With help from Kurt B. Carr Visual Manufacturing can help you tame the new-order fire drill.

Anybody who has ever worked for a company that sells customized products knows the new-order fire drill. The alarm sounds when sales takes the order. Suddenly paper is flying through the air as files are generated, routing slips and sign-off sheets slither across desks and everyone engages in a good old-fashioned panic. Files disappear and magically reappear in the strangest places.

Then the all of the files, routing slips and all the other sheets of paper get swallowed by the Engineering Department and disappear for three or four weeks; only to reappear when it is nearly too late to order material and make parts.

“The trouble with doing something right the first time is that nobody appreciates how difficult it was”
-- Walt West

Yes, I know that this is the way that it has always been done, but that doesn’t mean that it is the way that you always have to do it. Manufacturing customized products is hard enough without all of the problems that most companies create for themselves.

I work with my customers to achieve low-touch flow of orders from sales to manufacturing whenever possible. Obviously, that is not always going to be possible, engineering is going to have to be involved in making customizations to some orders and purchasing is going to have to work the long-lead-time items on some orders. But you will be surprised at how many orders can be taken totally off of their desks in most organizations.

The key is to accept the idea that while everything that you sell is different, some things are more different than others. It is the "more different" things that you want to draw the attention and effort of your key people.

In most companies a large (and increasing) percentage of orders don’t really require that much special attention to be processed. It has been my experience that even in the most custom-thinking organizations I can get general agreement to that statement within a couple of meetings. The trick, of course, is to identify which orders can just be processed and which need special attention.

There is, not surprisingly, no set answer to that question, but there are some good techniques that can be facilitated by Visual Enterprise that will allow your company to find the right answers. Among these techniques are:

  • Product Thinking and Model Development
  • Engineering Effort Reduction
  • Use of standard drawing packages on the shop floor.
  • Elimination of CYA measures like sign-off sheets for order acceptance.
  • Incorporation of simple checklists (The Checklist Manifesto: How to Get Things Right From Amazon.com ) for handling high-risk order acceptance scenarios.
  • Streamlined order tracking techniques.
  • Conscientious reduction of order processing lead-time.
  • Elimination of job-based purchasing except for specialized long-lead-time items.

Over the years I have helped my customers tame the fire drill. I am Kurt B. Carr and I have years of experience in teaching companies how to use Visual Enterprise as a tool to operate effectively and achieve success.
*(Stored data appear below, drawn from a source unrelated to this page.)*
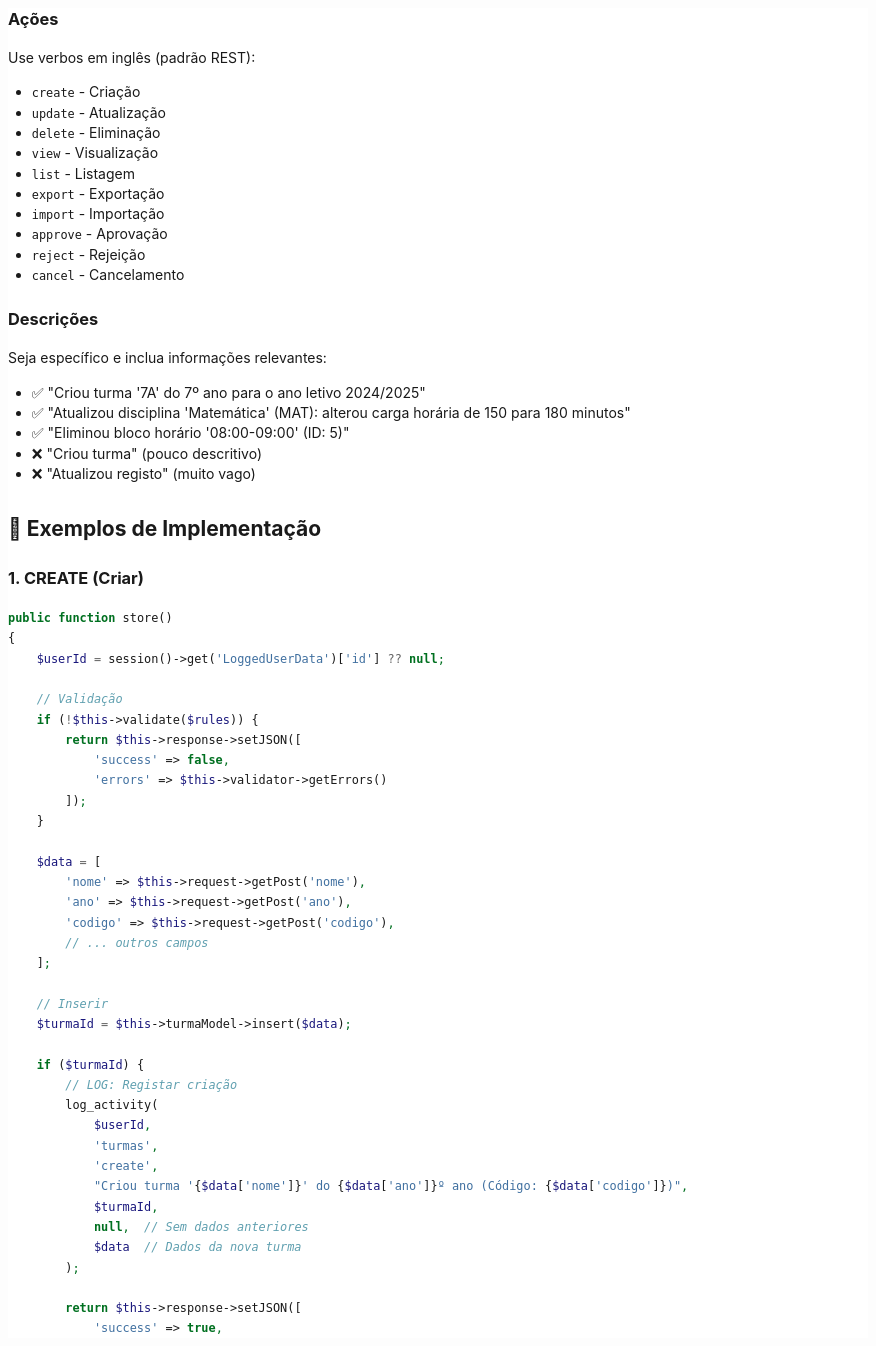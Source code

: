 ### Ações
Use verbos em inglês (padrão REST):
- `create` - Criação
- `update` - Atualização
- `delete` - Eliminação
- `view` - Visualização
- `list` - Listagem
- `export` - Exportação
- `import` - Importação
- `approve` - Aprovação
- `reject` - Rejeição
- `cancel` - Cancelamento

### Descrições
Seja específico e inclua informações relevantes:
- ✅ "Criou turma '7A' do 7º ano para o ano letivo 2024/2025"
- ✅ "Atualizou disciplina 'Matemática' (MAT): alterou carga horária de 150 para 180 minutos"
- ✅ "Eliminou bloco horário '08:00-09:00' (ID: 5)"
- ❌ "Criou turma" (pouco descritivo)
- ❌ "Atualizou registo" (muito vago)

## 🚀 Exemplos de Implementação

### 1. CREATE (Criar)

```php
public function store()
{
    $userId = session()->get('LoggedUserData')['id'] ?? null;
    
    // Validação
    if (!$this->validate($rules)) {
        return $this->response->setJSON([
            'success' => false,
            'errors' => $this->validator->getErrors()
        ]);
    }
    
    $data = [
        'nome' => $this->request->getPost('nome'),
        'ano' => $this->request->getPost('ano'),
        'codigo' => $this->request->getPost('codigo'),
        // ... outros campos
    ];
    
    // Inserir
    $turmaId = $this->turmaModel->insert($data);
    
    if ($turmaId) {
        // LOG: Registar criação
        log_activity(
            $userId,
            'turmas',
            'create',
            "Criou turma '{$data['nome']}' do {$data['ano']}º ano (Código: {$data['codigo']})",
            $turmaId,
            null,  // Sem dados anteriores
            $data  // Dados da nova turma
        );
        
        return $this->response->setJSON([
            'success' => true,
```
Call (941.776.3830) or email me today to learn how you can prevent order fires.

I can help...

   
       
       
           
  Carr Enterprises is not affiliated with Infor Global Solutions.

Quotes on these pages are for illustrative and entertainment purposes only and are used under the fair-use doctorine of U.S. Copyright law. Absolutely no endorsement of Carr Enterprises services should be implied from use of the quote.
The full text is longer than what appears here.